Miller v. State

361 S.E.2d 63 | Ga. Ct. App. | 1987

Birdsong, Chief Judge.

Appellant was convicted of burglary and aggravated assault with the intent to commit murder. The evidence showed that the victim returned to her hotel room at approximately 10:30 in the evening only to find a man standing in her bathroom with a rope in his hands stretched from shoulder to shoulder. The victim screamed and the perpetrator ran past her and out of the room. After appellant’s arrest, the victim identified him from a photographic lineup. Appellant appeals his conviction enumerating two errors. Held:

1. Appellant contends it was error for the trial court to deny his motion for mistrial. During his opening statement, the District Attorney made reference to the fact that appellant had “allegedly harassed people at the hotel and had to be removed by security guards” three days after the crime took place. This incident led a hotel employee to discuss appellant as a possible suspect with police.

Appellant made no objection or motion for mistrial at the time the remarks were made. The record indicates that appellant not only waited until the close of the District Attorney’s opening statement, but he waited until after his own opening statement and after the State had called its first witness to make his motion for a mistrial. “A motion for mistrial not made contemporaneously with the alleged *203misconduct is not timely. Bennett v. State, 165 Ga. App. 600 (3) (302 SE2d 367).” Robinson v. State, 180 Ga.

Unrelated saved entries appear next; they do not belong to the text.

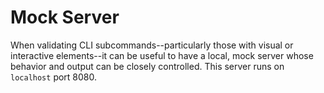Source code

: # Mock Server

When validating CLI subcommands--particularly those with visual or interactive
elements--it can be useful to have a local, mock server whose behavior and
output can be closely controlled. This server runs on `localhost` port 8080.
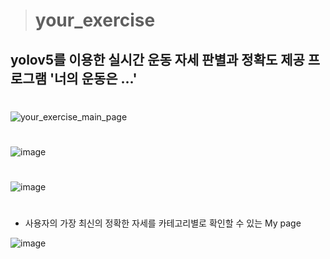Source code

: > # your_exercise
## yolov5를 이용한 실시간 운동 자세 판별과 정확도 제공 프로그램  '너의 운동은 ...'  
#


![your_exercise_main_page](https://user-images.githubusercontent.com/90812508/189012708-80455a9c-2a52-4837-b015-0e1546bcbd9a.jpg)
#

![image](https://user-images.githubusercontent.com/90812508/210682940-bd6eb00e-66ad-452d-84fe-1a0a35f77872.png)
#

![image](https://user-images.githubusercontent.com/90812508/210683108-2b28cade-be83-4851-a771-d81ce71d8ae3.png)
# 
* 사용자의 가장 최신의 정확한 자세를 카테고리별로 확인할 수 있는 My page

![image](https://user-images.githubusercontent.com/90812508/210683161-19e6f37a-7940-40ac-8ec7-6a8cd7563b9c.png)
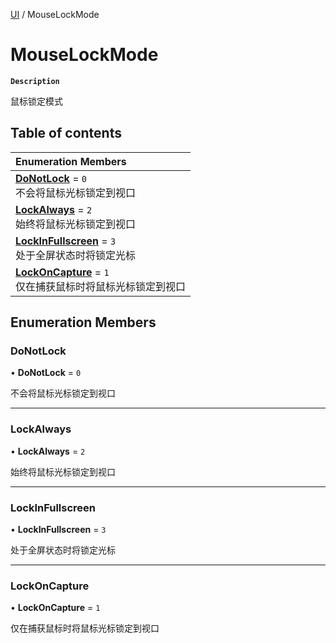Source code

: [UI](../modules/UI.UI.md) / MouseLockMode

# MouseLockMode <Badge type="tip" text="Enumeration" /> 

**`Description`**

鼠标锁定模式

## Table of contents

| Enumeration Members |
| :-----|
| **[DoNotLock](UI.MouseLockMode.md#donotlock)** = ``0`` <br> 不会将鼠标光标锁定到视口|
| **[LockAlways](UI.MouseLockMode.md#lockalways)** = ``2`` <br> 始终将鼠标光标锁定到视口|
| **[LockInFullscreen](UI.MouseLockMode.md#lockinfullscreen)** = ``3`` <br> 处于全屏状态时将锁定光标|
| **[LockOnCapture](UI.MouseLockMode.md#lockoncapture)** = ``1`` <br> 仅在捕获鼠标时将鼠标光标锁定到视口|

## Enumeration Members

### DoNotLock  

• **DoNotLock** = ``0``

不会将鼠标光标锁定到视口

___

### LockAlways  

• **LockAlways** = ``2``

始终将鼠标光标锁定到视口

___

### LockInFullscreen  

• **LockInFullscreen** = ``3``

处于全屏状态时将锁定光标

___

### LockOnCapture  

• **LockOnCapture** = ``1``

仅在捕获鼠标时将鼠标光标锁定到视口
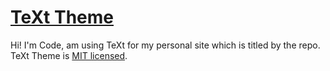 # [TeXt Theme](https://github.com/kitian616/jekyll-TeXt-theme)

Hi! I'm Code, am using TeXt for my personal site which is titled by the repo. 
TeXt Theme is [MIT licensed](https://github.com/kitian616/jekyll-TeXt-theme/blob/master/LICENSE).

App. 43, 51 (5) (348 SE2d 662). Therefore, this enumeration of error cannot be addressed on appeal.

Decided September 11, 1987. Calvin A. Leipold, Jr., for appellant.

2. In his second enumeration of error, appellant contends the trial court erred in admitting a statement he made to the police that it was obvious whoever was in the victim’s room that night “was going to kill her and then he was going to rape her.” The statement was made after appellant had invoked his right to counsel during his preliminary hearing. Appellant maintains this statement was admitted in violation of Edwards v. Arizona, 451 U. S. 477 (101 SC 1880, 68 LE2d 378).

Once the accused has invoked his right to counsel, “ ‘courts may admit his responses to further questioning only on finding that he (a) initiated further discussions with the police, and (b) knowingly and intelligently waived the right he had invoked. Edwards v. Arizona, supra, 451 U. S. at 485, 486, n. 9, 101 SCt., at 1885, n. 9.’ Smith v. Illinois, [469] U. S. [91] (105 SC 490 at 492-93, 83 LE2d 488).” Hall v. State, 255 Ga. 267, 270 (1) (336 SE2d 812).

First, it is clear that appellant initiated the communication with the police which resulted in the statement in question. After appellant’s preliminary hearing, he indicated he “didn’t quite understand his charges and what was going on” and wanted to talk about the situation. Appellant was in no way pressured or coerced into making further statements.

Second, the evidence shows that appellant was cognizant of his right to counsel, having obtained a continuance at the preliminary hearing until an attorney could be appointed to represent him. He subsequently initiated dialogue with the police without the slightest hope of benefit or fear of punishment. Thus, the totality of the circumstances indicates a knowing and intelligent relinquishment of the right he had previously invoked. Widdowson v. State, 171 Ga. App. 134, 137 (1) (318 SE2d 820); Golden v. State, 163 Ga. App. 629, 631 (2) (295 SE2d 144).

“[T]he trial court’s findings as to factual determinations and credibility relating to the admissibility of statements will be upheld on appeal unless they are clearly erroneous.” Short v. State, 256 Ga. 165, 167 (3) (345 SE2d 340). The evidence adequately supports the trial court’s finding that appellant knowingly and intelligently waived the right he had invoked.

Judgment affirmed.

Deen, P. J., and Pope, J., concur. Robert E. Wilson, District Attorney, Susan Brooks, Thomas S. Clegg, Assistant District Attorneys, for appellee.